● The problem: Whenever a line below includes the string "images", show it.

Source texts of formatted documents

=====

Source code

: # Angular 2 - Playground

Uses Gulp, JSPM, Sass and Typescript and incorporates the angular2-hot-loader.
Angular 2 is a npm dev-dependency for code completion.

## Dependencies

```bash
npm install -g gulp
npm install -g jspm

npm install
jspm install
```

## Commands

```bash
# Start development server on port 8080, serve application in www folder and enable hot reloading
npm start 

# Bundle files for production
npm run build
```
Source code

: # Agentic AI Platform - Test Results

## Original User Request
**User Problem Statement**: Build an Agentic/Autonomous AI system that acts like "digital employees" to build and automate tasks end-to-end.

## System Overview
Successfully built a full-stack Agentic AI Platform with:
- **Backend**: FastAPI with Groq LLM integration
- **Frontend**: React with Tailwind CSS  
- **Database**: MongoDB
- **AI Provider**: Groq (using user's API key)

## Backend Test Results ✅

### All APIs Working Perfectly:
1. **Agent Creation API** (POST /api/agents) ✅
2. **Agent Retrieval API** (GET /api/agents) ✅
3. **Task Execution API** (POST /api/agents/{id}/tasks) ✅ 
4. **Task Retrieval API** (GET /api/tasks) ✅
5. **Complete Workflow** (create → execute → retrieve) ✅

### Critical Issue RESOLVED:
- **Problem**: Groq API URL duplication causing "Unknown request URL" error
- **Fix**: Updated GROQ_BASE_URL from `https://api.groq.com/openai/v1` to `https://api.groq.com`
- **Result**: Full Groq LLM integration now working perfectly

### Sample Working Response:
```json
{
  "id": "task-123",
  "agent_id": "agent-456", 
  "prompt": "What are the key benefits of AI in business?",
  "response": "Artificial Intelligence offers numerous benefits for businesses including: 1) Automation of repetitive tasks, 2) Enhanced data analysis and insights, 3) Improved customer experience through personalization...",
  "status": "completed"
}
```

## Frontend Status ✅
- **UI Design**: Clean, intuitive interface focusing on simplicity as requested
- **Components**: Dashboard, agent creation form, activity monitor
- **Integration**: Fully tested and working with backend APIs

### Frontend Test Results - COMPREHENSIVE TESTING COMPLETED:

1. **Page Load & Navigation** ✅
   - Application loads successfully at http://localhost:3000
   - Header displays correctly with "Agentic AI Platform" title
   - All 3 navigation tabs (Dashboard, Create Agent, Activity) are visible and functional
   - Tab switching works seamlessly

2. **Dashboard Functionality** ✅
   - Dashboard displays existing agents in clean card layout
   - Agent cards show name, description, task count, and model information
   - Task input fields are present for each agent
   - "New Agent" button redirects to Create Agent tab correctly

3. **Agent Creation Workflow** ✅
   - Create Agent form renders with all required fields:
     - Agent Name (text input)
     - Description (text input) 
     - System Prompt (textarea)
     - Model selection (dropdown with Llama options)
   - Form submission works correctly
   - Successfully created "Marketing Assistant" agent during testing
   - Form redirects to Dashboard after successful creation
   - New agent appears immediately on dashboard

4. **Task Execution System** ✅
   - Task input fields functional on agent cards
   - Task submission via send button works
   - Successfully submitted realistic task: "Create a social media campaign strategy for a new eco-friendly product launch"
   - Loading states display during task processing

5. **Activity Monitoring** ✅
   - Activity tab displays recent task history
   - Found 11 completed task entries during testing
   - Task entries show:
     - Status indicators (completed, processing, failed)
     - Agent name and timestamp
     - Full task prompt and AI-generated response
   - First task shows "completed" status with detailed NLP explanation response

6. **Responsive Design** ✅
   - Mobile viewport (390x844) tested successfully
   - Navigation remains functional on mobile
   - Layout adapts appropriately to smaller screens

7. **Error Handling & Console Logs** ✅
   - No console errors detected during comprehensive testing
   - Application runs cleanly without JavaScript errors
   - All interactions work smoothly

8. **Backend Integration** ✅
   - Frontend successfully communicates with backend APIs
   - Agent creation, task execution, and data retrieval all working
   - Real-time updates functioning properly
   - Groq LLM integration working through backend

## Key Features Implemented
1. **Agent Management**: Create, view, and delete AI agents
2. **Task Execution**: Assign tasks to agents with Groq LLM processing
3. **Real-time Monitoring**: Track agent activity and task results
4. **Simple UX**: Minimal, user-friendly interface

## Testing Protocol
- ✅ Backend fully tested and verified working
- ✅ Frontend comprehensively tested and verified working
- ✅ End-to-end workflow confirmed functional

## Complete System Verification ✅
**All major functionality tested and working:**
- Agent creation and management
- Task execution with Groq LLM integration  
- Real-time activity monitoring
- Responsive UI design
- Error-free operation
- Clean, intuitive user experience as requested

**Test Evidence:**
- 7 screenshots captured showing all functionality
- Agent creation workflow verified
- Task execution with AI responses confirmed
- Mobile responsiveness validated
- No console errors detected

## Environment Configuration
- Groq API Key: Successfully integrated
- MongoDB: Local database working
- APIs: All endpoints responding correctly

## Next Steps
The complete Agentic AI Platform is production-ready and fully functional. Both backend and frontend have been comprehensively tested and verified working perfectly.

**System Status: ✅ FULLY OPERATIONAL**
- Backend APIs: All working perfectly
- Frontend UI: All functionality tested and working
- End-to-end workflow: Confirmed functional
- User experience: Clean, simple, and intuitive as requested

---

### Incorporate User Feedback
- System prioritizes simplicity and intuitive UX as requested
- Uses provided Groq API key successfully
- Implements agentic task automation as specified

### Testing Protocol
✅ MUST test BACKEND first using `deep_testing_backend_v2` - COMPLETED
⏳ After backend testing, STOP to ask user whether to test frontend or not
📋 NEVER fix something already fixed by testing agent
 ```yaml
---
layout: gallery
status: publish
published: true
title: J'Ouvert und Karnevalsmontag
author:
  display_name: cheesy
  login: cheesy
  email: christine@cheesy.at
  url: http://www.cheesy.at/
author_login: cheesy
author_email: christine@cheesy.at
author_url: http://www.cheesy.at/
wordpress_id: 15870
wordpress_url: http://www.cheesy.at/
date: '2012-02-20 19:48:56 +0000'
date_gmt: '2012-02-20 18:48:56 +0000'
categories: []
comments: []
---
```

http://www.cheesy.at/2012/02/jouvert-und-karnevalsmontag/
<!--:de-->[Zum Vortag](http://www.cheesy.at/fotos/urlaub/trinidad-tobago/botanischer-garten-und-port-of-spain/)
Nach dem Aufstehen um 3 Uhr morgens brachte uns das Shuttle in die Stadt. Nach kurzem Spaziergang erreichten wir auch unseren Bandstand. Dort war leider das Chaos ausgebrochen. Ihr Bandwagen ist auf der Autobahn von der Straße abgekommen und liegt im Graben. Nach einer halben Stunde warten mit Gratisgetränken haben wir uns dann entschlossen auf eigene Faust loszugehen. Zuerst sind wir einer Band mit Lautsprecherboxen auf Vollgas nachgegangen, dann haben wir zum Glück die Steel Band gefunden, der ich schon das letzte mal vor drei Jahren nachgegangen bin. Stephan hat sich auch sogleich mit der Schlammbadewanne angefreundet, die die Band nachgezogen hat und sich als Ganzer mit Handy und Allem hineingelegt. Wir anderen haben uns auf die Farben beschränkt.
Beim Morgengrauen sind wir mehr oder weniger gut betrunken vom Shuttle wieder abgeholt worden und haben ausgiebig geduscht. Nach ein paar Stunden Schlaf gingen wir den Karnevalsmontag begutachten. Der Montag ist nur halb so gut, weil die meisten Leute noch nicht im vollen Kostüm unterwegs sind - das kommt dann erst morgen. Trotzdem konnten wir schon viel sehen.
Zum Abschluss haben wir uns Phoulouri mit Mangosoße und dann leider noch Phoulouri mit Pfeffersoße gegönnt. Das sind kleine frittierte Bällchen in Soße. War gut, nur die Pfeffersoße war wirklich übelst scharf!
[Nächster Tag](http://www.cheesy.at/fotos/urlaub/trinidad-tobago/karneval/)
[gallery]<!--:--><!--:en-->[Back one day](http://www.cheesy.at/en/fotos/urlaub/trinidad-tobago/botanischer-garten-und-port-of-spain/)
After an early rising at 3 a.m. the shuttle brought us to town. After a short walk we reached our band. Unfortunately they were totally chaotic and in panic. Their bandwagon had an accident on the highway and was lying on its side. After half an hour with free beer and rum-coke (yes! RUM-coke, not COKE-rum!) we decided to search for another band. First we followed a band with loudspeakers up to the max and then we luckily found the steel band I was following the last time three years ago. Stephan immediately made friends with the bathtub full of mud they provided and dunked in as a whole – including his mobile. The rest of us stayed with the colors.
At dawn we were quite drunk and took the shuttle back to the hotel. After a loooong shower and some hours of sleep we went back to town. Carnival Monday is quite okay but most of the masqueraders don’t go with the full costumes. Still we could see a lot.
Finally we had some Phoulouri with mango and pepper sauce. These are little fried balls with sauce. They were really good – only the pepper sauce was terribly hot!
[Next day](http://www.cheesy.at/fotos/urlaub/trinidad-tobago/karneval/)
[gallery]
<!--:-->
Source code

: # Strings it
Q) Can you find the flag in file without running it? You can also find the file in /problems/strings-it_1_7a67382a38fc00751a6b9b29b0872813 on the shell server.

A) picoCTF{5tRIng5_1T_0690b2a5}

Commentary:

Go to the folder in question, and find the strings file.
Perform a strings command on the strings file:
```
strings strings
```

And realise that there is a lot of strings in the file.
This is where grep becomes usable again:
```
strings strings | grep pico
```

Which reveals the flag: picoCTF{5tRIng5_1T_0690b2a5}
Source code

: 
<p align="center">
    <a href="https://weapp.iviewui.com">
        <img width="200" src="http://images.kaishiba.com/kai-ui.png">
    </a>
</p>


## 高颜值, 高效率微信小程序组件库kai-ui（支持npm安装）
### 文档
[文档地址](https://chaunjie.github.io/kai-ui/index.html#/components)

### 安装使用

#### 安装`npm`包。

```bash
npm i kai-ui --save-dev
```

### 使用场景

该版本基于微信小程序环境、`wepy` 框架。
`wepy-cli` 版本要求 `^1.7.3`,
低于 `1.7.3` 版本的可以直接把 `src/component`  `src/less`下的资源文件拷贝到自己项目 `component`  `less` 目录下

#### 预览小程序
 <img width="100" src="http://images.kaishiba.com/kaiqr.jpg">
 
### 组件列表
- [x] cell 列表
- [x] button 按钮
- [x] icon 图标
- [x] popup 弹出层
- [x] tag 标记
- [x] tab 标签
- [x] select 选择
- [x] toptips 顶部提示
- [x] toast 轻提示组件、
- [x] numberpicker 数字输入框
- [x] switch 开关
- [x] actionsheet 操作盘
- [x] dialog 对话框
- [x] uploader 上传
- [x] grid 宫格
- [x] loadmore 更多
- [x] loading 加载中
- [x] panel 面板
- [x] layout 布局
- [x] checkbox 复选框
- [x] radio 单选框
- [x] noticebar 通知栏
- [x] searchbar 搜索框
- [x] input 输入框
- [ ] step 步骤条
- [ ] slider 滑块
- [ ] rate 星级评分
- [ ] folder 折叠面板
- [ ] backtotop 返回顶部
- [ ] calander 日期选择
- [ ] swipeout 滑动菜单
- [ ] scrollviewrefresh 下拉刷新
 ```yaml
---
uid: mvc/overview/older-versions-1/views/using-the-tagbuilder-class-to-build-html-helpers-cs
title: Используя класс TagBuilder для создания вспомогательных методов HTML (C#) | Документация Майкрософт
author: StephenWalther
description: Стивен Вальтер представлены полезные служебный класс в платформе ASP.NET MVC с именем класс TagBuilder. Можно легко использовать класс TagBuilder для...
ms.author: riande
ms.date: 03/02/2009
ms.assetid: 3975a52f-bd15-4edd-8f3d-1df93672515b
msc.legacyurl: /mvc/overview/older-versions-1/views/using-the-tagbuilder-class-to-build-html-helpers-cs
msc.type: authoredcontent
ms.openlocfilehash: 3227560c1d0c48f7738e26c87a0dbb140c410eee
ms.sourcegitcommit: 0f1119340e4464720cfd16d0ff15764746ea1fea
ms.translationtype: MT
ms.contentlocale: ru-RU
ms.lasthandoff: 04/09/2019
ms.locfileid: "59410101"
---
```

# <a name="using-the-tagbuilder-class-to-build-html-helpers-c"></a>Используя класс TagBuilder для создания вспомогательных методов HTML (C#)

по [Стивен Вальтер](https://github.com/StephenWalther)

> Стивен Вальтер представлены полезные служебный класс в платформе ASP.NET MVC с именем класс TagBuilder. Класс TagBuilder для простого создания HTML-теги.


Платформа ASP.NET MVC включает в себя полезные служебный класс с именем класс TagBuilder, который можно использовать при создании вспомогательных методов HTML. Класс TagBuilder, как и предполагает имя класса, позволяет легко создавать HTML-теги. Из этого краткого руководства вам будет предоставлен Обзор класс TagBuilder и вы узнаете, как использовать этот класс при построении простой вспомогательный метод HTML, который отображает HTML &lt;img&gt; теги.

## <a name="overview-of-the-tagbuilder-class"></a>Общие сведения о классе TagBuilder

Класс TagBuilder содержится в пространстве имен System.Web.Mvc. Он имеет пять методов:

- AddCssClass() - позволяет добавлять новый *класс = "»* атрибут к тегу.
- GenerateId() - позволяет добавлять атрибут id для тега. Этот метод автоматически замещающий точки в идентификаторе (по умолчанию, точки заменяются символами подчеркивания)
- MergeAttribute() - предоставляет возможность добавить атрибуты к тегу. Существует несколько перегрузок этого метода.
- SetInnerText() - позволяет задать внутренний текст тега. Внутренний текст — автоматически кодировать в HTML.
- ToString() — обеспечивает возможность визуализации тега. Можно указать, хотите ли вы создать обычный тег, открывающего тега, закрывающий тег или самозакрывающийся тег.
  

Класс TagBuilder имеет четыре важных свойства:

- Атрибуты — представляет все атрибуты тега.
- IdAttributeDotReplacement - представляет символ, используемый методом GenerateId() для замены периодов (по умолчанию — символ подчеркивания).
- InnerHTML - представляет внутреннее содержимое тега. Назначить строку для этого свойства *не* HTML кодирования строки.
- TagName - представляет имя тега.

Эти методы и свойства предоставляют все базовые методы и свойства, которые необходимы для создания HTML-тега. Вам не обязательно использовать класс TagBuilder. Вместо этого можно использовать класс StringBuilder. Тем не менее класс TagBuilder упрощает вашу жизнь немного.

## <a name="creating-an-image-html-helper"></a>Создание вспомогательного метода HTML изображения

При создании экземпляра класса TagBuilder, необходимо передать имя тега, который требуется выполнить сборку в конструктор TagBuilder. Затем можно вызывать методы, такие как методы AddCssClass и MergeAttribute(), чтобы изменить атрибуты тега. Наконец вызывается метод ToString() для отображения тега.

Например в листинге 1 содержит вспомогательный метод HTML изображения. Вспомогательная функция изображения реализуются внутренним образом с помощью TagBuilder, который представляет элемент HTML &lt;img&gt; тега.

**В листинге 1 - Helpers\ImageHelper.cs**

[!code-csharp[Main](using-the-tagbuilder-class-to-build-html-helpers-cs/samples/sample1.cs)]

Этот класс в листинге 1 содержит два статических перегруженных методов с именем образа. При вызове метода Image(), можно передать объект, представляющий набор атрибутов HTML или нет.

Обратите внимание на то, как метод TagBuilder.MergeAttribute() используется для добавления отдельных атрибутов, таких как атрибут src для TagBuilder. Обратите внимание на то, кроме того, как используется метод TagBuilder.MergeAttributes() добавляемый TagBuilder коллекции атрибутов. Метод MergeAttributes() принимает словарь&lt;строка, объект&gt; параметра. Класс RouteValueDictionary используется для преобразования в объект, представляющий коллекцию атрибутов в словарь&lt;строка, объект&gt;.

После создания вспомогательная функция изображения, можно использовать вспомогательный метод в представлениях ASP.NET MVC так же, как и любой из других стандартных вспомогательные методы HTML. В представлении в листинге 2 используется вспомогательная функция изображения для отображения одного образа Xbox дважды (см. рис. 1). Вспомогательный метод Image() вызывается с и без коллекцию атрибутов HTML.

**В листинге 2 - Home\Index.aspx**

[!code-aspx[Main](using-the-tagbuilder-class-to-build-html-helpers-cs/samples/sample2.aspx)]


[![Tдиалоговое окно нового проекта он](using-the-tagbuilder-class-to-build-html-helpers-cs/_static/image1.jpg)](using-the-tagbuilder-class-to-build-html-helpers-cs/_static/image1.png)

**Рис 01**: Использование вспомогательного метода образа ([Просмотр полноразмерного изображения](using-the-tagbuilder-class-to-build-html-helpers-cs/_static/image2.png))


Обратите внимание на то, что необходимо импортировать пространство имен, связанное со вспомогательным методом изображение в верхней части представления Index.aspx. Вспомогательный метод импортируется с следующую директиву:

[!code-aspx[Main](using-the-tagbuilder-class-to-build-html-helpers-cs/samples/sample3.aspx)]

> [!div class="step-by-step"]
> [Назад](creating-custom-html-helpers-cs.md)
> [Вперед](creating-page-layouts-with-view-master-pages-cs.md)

=====

● Answer section:
        <img width="200" src="http://images.kaishiba.com/kai-ui.png">
 <img width="100" src="http://images.kaishiba.com/kaiqr.jpg">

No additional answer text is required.